Inactive members catch up on reconnect by reading the shared message history (the canonical write the Message Service already does, partitioned by conversation_id). The client tracks a per-conversation last_seen_message_id and asks: “give me messages in this group since X.” It’s a single partition scan in the message store. No queue write was needed at send time.

This shifts the cost: active members get push delivery, inactive members get pull-on-reconnect. Total work scales with active membership, not total membership.

Receipt aggregation

For large groups, drop per-recipient receipts on the wire and replace them with counts. The Receipt Service still records per-recipient status rows (so “Read by” details work on tap), but what it pushes back to the sender is a periodic aggregate:

STATUS_ROLLUP
  message_id: m_123
  delivered: 42,310
  read: 8,402

Pushed at most every few seconds per group, not per receipt. The sender’s UI shows “8.4K read” and updates as the rollup advances. Tapping “Read by” issues a one-shot read to the per-recipient rows — paid only when the user asks.

Some products (WhatsApp, in fact) just disable per-recipient receipts above a threshold. That’s a valid product decision and falls out cleanly from this architecture: above N members, stop computing the rollup and stop returning per-recipient status entirely.

Broadcast lists

A broadcast list is a different beast: the sender wants to message N people, but each recipient sees it as a 1:1 chat with the sender. There’s no shared conversation. From the system’s perspective it’s pure fanout — N independent 1:1 sends sharing one source frame.

Implementation:

  1. Sender uploads the message body once (and any media once, dedup’d by content hash from chapter 8).
  2. The Message Service iterates the list, minting a distinct message_id per recipient, writing to each recipient’s 1:1 conversation history, and enqueueing per recipient.
  3. From each recipient’s view, it’s an ordinary 1:1 message. No group_id, no member list visible.

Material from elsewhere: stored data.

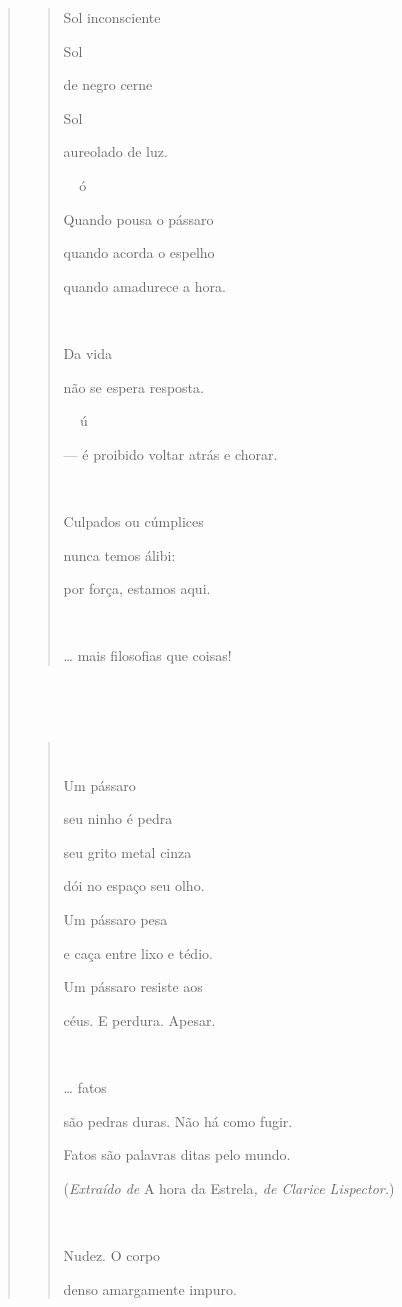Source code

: \begin{verse}
\begin{quote}
Sol inconsciente

Sol

de negro cerne

Sol

aureolado de luz.

ó

Quando pousa o pássaro

quando acorda o espelho

quando amadurece a hora.



Da vida

não se espera resposta.

 ú

--- é proibido voltar atrás e chorar.



Culpados ou cúmplices

nunca temos álibi:

por força, estamos aqui.



\ldots{} mais filosofias que coisas!
\end{quote}

\subsection{ }\label{section-11}

\begin{quote}
 

Um pássaro

seu ninho é pedra

seu grito metal cinza

dói no espaço seu olho.

Um pássaro pesa

e caça entre lixo e tédio.

Um pássaro resiste aos

céus. E perdura. Apesar.



\ldots{} fatos

são pedras duras. Não há como fugir.

Fatos são palavras ditas pelo mundo.

(\emph{Extraído de} A hora da Estrela\emph{, de Clarice Lispector.})



Nudez. O corpo

denso amargamente impuro.


\end{quote}
\end{verse}
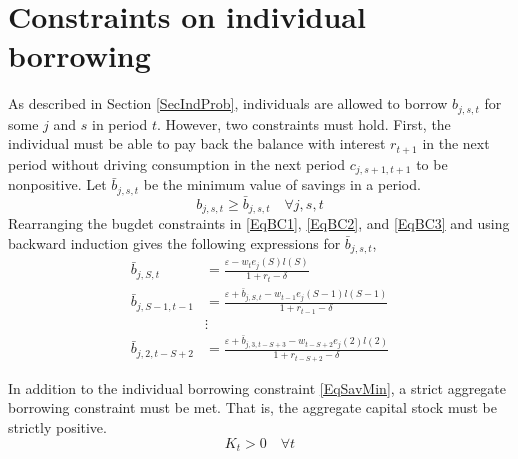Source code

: \documentclass[letterpaper,12pt]{article}
\theoremstyle{definition}
\newcommand\ve{\varepsilon}
\begin{document}


\newpage
\section{Constraints on individual borrowing}\label{AppBorConstr}

  As described in Section \ref{SecIndProb}, individuals are allowed to borrow $b_{j,s,t}$ for some $j$ and $s$ in period $t$. However, two constraints must hold. First, the individual must be able to pay back the balance with interest $r_{t+1}$ in the next period without driving consumption in the next period $c_{j,s+1,t+1}$ to be nonpositive. Let $\bar{b}_{j,s,t}$ be the minimum value of savings in a period.
  \begin{equation}\label{EqSavMin}
    b_{j,s,t}\geq\bar{b}_{j,s,t} \quad\forall j,s,t
  \end{equation}
  Rearranging the bugdet constraints in \eqref{EqBC1}, \eqref{EqBC2}, and \eqref{EqBC3} and using backward induction gives the following expressions for $\bar{b}_{j,s,t}$,
  \begin{equation}\label{EqBorConsts}
    \begin{split}
      \bar{b}_{j,S,t} &= \frac{\ve - w_te_j(S)l(S)}{1+r_t-\delta}  \\
      \bar{b}_{j,S-1,t-1} &= \frac{\ve + \bar{b}_{j,S,t} - w_{t-1}e_j(S-1)l(S-1)}{1+r_{t-1}-\delta} \\
      &\vdots \\
      \bar{b}_{j,2,t-S+2} &= \frac{\ve + \bar{b}_{j,3,t-S+3} - w_{t-S+2}e_j(2)l(2)}{1+r_{t-S+2}-\delta}
    \end{split}
  \end{equation}

  In addition to the individual borrowing constraint \eqref{EqSavMin}, a strict aggregate borrowing constraint must be met. That is, the aggregate capital stock must be strictly positive.
  \begin{equation}\label{EqAggrCapConstr}
    K_t > 0 \quad\forall t
  \end{equation}



\end{document}
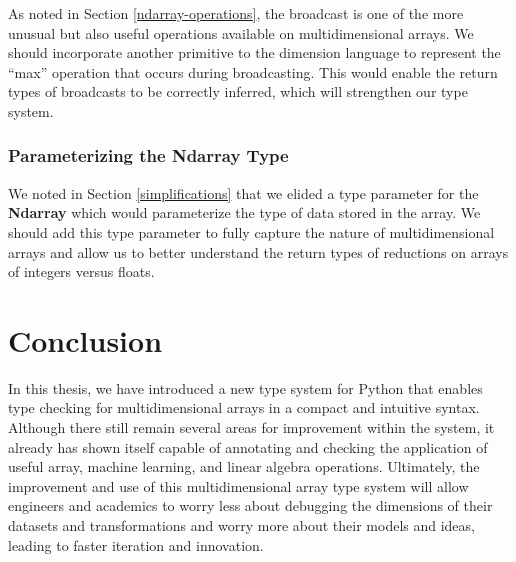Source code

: \documentclass[12pt]{report}
\begin{document}
As noted in Section \ref{ndarray-operations}, the broadcast is one of the more unusual but also useful operations available on multidimensional arrays. We should incorporate another primitive to the dimension language to represent the ``max'' operation that occurs during broadcasting. This would enable the return types of broadcasts to be correctly inferred, which will strengthen our type system.

\subsection{Parameterizing the Ndarray Type}

We noted in Section \ref{simplifications} that we elided a type parameter for the \textbf{Ndarray} which would parameterize the type of data stored in the array. We should add this type parameter to fully capture the nature of multidimensional arrays and allow us to better understand the return types of reductions on arrays of integers versus floats.

\chapter{Conclusion}

In this thesis, we have introduced a new type system for Python that enables type checking for multidimensional arrays in a compact and intuitive syntax. Although there still remain several areas for improvement within the system, it already has shown itself capable of annotating and checking the application of useful array, machine learning, and linear algebra operations. Ultimately, the improvement and use of this multidimensional array type system will allow engineers and academics to worry less about debugging the dimensions of their datasets and transformations and worry more about their models and ideas, leading to faster iteration and innovation.




\end{document}
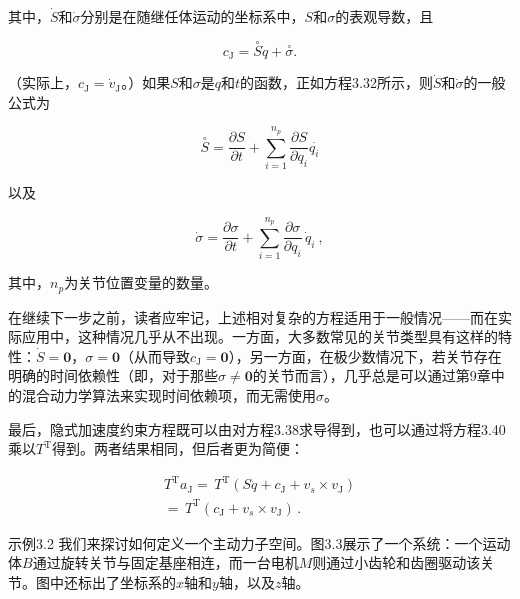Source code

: \documentclass[10pt,a4paper]{book}
\theoremstyle{thmstyle} %
\theoremstyle{defstyle} %
\theoremstyle{prostyle} %
\begin{document}
其中，$\dot{S}$和$\dot{\sigma}$分别是在随继任体运动的坐标系中，$S$和$\sigma$的表观导数，且



$$
c _ { \mathrm { J } } = \stackrel { \circ } { S } \dot { q } + \stackrel { \circ } { \sigma } .
$$



（实际上，$c_{\mathrm{J}}=\dot{v}_{\mathrm{J}}$。）如果$S$和$\sigma$是$q$和$t$的函数，正如方程3.32所示，则$\dot{S}$和$\dot{\sigma}$的一般公式为



$$
\stackrel { \circ } { S } = \frac { \partial S } { \partial t } + \sum _ { i = 1 } ^{n _ { p} } \frac { \partial S } { \partial q _ { i } } \stackrel { \cdot } { q _ { i } }
$$



以及



$$
\dot { \sigma } = \frac { \partial \sigma } { \partial t } + \sum _ { i = 1 } ^{n _ { p} } \frac { \partial \sigma } { \partial q _ { i } } \, \dot { q } _ { i } \ ,
$$



其中，$n_{p}$为关节位置变量的数量。



在继续下一步之前，读者应牢记，上述相对复杂的方程适用于一般情况——而在实际应用中，这种情况几乎从不出现。一方面，大多数常见的关节类型具有这样的特性：$\dot{S} = \mathbf{0}$，$\sigma = \mathbf{0}$（从而导致$c_{\mathrm{J}} = \mathbf{0}$），另一方面，在极少数情况下，若关节存在明确的时间依赖性（即，对于那些$\sigma \neq \mathbf{0}$的关节而言），几乎总是可以通过第9章中的混合动力学算法来实现时间依赖项，而无需使用$\sigma$。



最后，隐式加速度约束方程既可以由对方程3.38求导得到，也可以通过将方程3.40乘以$T^{\mathrm{T}}$得到。两者结果相同，但后者更为简便：



$$
\begin{array}{r} { T ^{\mathrm { T} } a _ { \mathrm { J } } = \, T ^{\mathrm { T} } ( S \ddot { q } + c _ { \mathrm { J } } + v _ { s } \times v _ { \mathrm { J } } ) } \\{ = \, T ^{\mathrm { T} } ( c _ { \mathrm { J } } + v _ { s } \times v _ { \mathrm { J } } ) \, . } \end{array}
$$



示例3.2 我们来探讨如何定义一个主动力子空间。图3.3展示了一个系统：一个运动体$B$通过旋转关节与固定基座相连，而一台电机$M$则通过小齿轮和齿圈驱动该关节。图中还标出了坐标系的$x$轴和$y$轴，以及$z$轴。
\end{document}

The optimisation: the body is materialised once (a content-addressed blob) and referenced by N message rows. For a long broadcast text or a media item, this avoids storing the same body N times.

Hot-sender protection

The other large-group failure mode is a single user sending many messages quickly to a huge group. The gateway already has per-user rate limits (chapter 4), but those are tuned for normal use. For broadcast and large-community senders, layer a per-(sender, group) token bucket on top — enforced at the Message Service before the fanout step. Catches the case where a script sends 100 messages a second to a 100,000-member community and would otherwise generate 10M queue writes per second from one user.

What this looks like to users

For active members, identical to chapter 9. For inactive members, slightly slower catch-up — they pull from history on reconnect instead of finding the messages already queued. For senders to large groups, receipts collapse to a count and individual ticks disappear. All acceptable tradeoffs at the scale where they kick in.